山上の説教もついに七章に到達した。七章はわたしにとってとりわけ忘れられない思い出の章である。これまでの箇所と何度も行きつ戻りつしながら、学んでいきたい。「裁くな」である。ひとを裁くとき、イエスはものごとを明晰に見る知性と心の平静、平安を失い自分は正しいという思い込みの中にあり高ぶっていると言う。

 突然否定的なパトスに襲われることがある。怒りや憎しみや欲情など、心をかき乱すものに襲われることがある。アリストテレスなら、身体の受動的反応であるパトスについて、「パトス(感受態)はへクシス(態勢)のセーメイオン(徴)である」として、どのようなパトスが沸き起こるかによりその各人のそれまで培った心の実力、習慣としての態勢(ヘクシス)がどのようなものであるかが分かると言うであろう。パトスはその実力を示す徴・サインであると言う(Ar.Nic.Eth.II3)。

 ひとは他人が気になり、否定的なパトスを持つことがある。そこに伴うのが裁くという相手の人格についての否定的な判断である。自分の目の中に丸太がはいっており、よく世界が見えていない状況が設定されている。ものごとを正しく見えていない状況での相手の人格に否定的なことを発言することは、自らはそうではなく正しいという暗黙の前提のもとにあり、高ぶりや、偏り、偽りという人格的な混乱を含んでいる。そのような対話はよく見られることであるが、テクストにはこうある。「どうして汝は汝のきょうだいに言うのか、汝の目から塵を取らせてください、と」。このように自己反省もなしに高ぶりの故に他者が気になりつつ、むかつきつつ相手に失礼を働き、相手を変えようとする言葉が発せられるとき、少なくとも相手を愛していないことは確かである。

2「愛」と「喜び」の時間軸における分析

 ひとは隣人を愛そうとするとき、裁きのもとにいない。その意味で「裁き」の対義語は「愛」である。「愛は忍耐強く、情け深く、ねたまず・・誇らず、高ぶらず、礼を失せず、自らの利益を求めず、いらだたず、恨まない」(1Cor.13:4-5)。裁きの背後には自己中心的な思いが隠されている。愛のうちにある者は否定的なパトスに引きずられることはない。愛は「誰に対しても悪に対して悪をかえさず」(Rom.12:17)、「互いに兄弟愛において慈しみ、相互に尊敬において導き手とする」(Rom.12:10)。

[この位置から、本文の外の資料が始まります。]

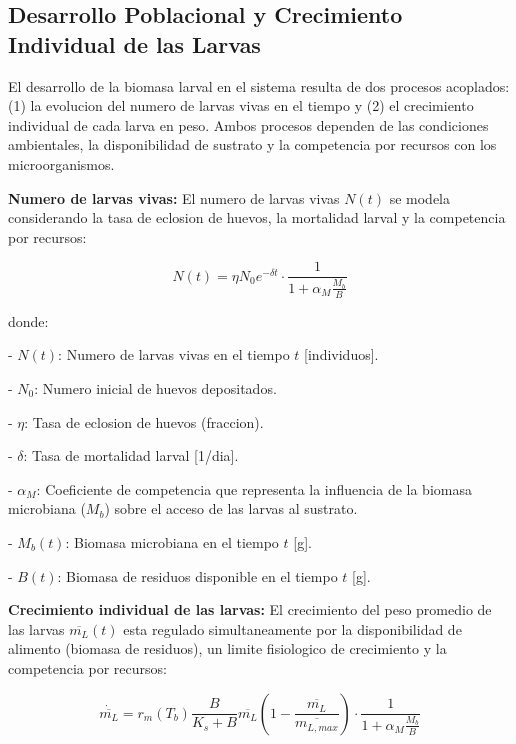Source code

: \subsection{Desarrollo Poblacional y Crecimiento Individual de las Larvas}

El desarrollo de la biomasa larval en el sistema resulta de dos procesos acoplados: (1) la evolucion del numero de larvas vivas en el tiempo y (2) el crecimiento individual de cada larva en peso. Ambos procesos dependen de las condiciones ambientales, la disponibilidad de sustrato y la competencia por recursos con los microorganismos.

\vspace{1cm}
\textbf{Numero de larvas vivas:} El numero de larvas vivas $N(t)$ se modela considerando la tasa de eclosion de huevos, la mortalidad larval y la competencia por recursos:

\begin{equation}
N(t) = \eta N_0 e^{-\delta t} \cdot \frac{1}{1 + \alpha_M \frac{M_b}{B}}
\end{equation}

donde:

- $N(t)$: Numero de larvas vivas en el tiempo $t$ [individuos].

- $N_0$: Numero inicial de huevos depositados.

- $\eta$: Tasa de eclosion de huevos (fraccion).

- $\delta$: Tasa de mortalidad larval [1/dia].

- $\alpha_M$: Coeficiente de competencia que representa la influencia de la biomasa microbiana ($M_b$) sobre el acceso de las larvas al sustrato.

- $M_b(t)$: Biomasa microbiana en el tiempo $t$ [g].

- $B(t)$: Biomasa de residuos disponible en el tiempo $t$ [g].

\vspace{1cm}
\textbf{Crecimiento individual de las larvas:} El crecimiento del peso promedio de las larvas $\overline{m_L}(t)$ esta regulado simultaneamente por la disponibilidad de alimento (biomasa de residuos), un limite fisiologico de crecimiento y la competencia por recursos:

\begin{equation}
\dot{\overline{m_L}} = r_{m}(T_b) \frac{B}{K_s + B} \overline{m_L} \left( 1 - \frac{\overline{m_L}}{\overline{m_{L,max}}} \right) \cdot \frac{1}{1 + \alpha_M \frac{M_b}{B}}
\end{equation}

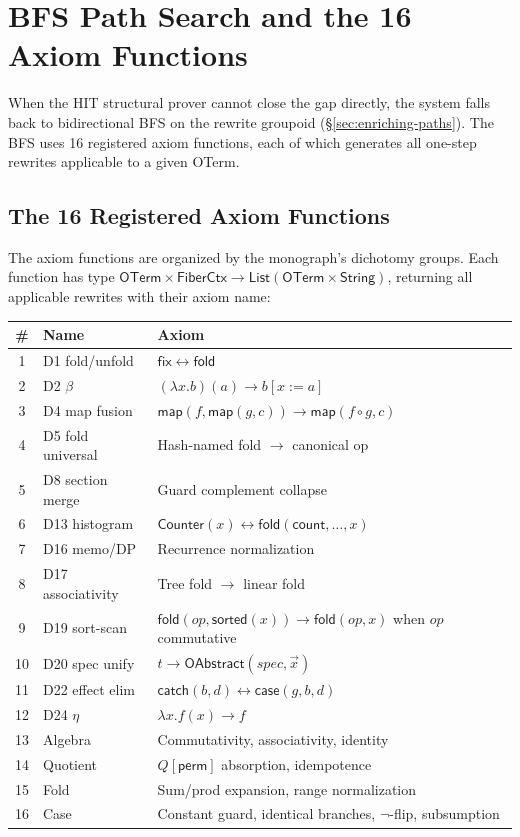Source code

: \documentclass[11pt,a4paper]{report}
\theoremstyle{definition}
\theoremstyle{plain}
\newcommand{\fold}{\mathsf{fold}}
\begin{document}
\section{BFS Path Search and the 16 Axiom Functions}
\label{sec:bfs-axioms}

When the HIT structural prover cannot close the gap directly,
the system falls back to bidirectional BFS on the rewrite
groupoid (\S\ref{sec:enriching-paths}).  The BFS uses 16
registered axiom functions, each of which generates all
one-step rewrites applicable to a given OTerm.

\subsection{The 16 Registered Axiom Functions}

The axiom functions are organized by the monograph's dichotomy
groups.  Each function has type
$\mathsf{OTerm} \times \mathsf{FiberCtx} \to
\mathsf{List}(\mathsf{OTerm} \times \mathsf{String})$,
returning all applicable rewrites with their axiom name:

\begin{center}
\begin{tabular}{clp{5.5cm}}
\hline
\textbf{\#} & \textbf{Name} & \textbf{Axiom} \\
\hline
1 & D1 fold/unfold & $\mathsf{fix} \leftrightarrow \fold$ \\
2 & D2 $\beta$ & $(\lambda x.b)(a) \to b[x := a]$ \\
3 & D4 map fusion & $\mathsf{map}(f, \mathsf{map}(g, c)) \to \mathsf{map}(f \circ g, c)$ \\
4 & D5 fold universal & Hash-named fold $\to$ canonical op \\
5 & D8 section merge & Guard complement collapse \\
6 & D13 histogram & $\mathsf{Counter}(x) \leftrightarrow \fold(\mathsf{count}, \ldots, x)$ \\
7 & D16 memo/DP & Recurrence normalization \\
8 & D17 associativity & Tree fold $\to$ linear fold \\
9 & D19 sort-scan & $\fold(\mathit{op}, \mathsf{sorted}(x)) \to \fold(\mathit{op}, x)$ when $\mathit{op}$ commutative \\
10 & D20 spec unify & $t \to \mathsf{OAbstract}(\mathit{spec}, \vec{x})$ \\
11 & D22 effect elim & $\mathsf{catch}(b, d) \leftrightarrow \mathsf{case}(g, b, d)$ \\
12 & D24 $\eta$ & $\lambda x.f(x) \to f$ \\
13 & Algebra & Commutativity, associativity, identity \\
14 & Quotient & $Q[\mathsf{perm}]$ absorption, idempotence \\
15 & Fold & Sum/prod expansion, range normalization \\
16 & Case & Constant guard, identical branches, $\lnot$-flip, subsumption \\
\hline
\end{tabular}
\end{center}
\end{document}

 愛は希望におけるわれと汝の等しさであった。支配からも被支配からも唯一自由な場所において出来事になるわれと汝の等しさが出現することであった。そして愛の感情実質は喜びであった。この喜びのゆえに、即ち喜びは常に時との和解を包摂していることの故に、ひとは愛を永遠との関連においてしか語られてこなかった。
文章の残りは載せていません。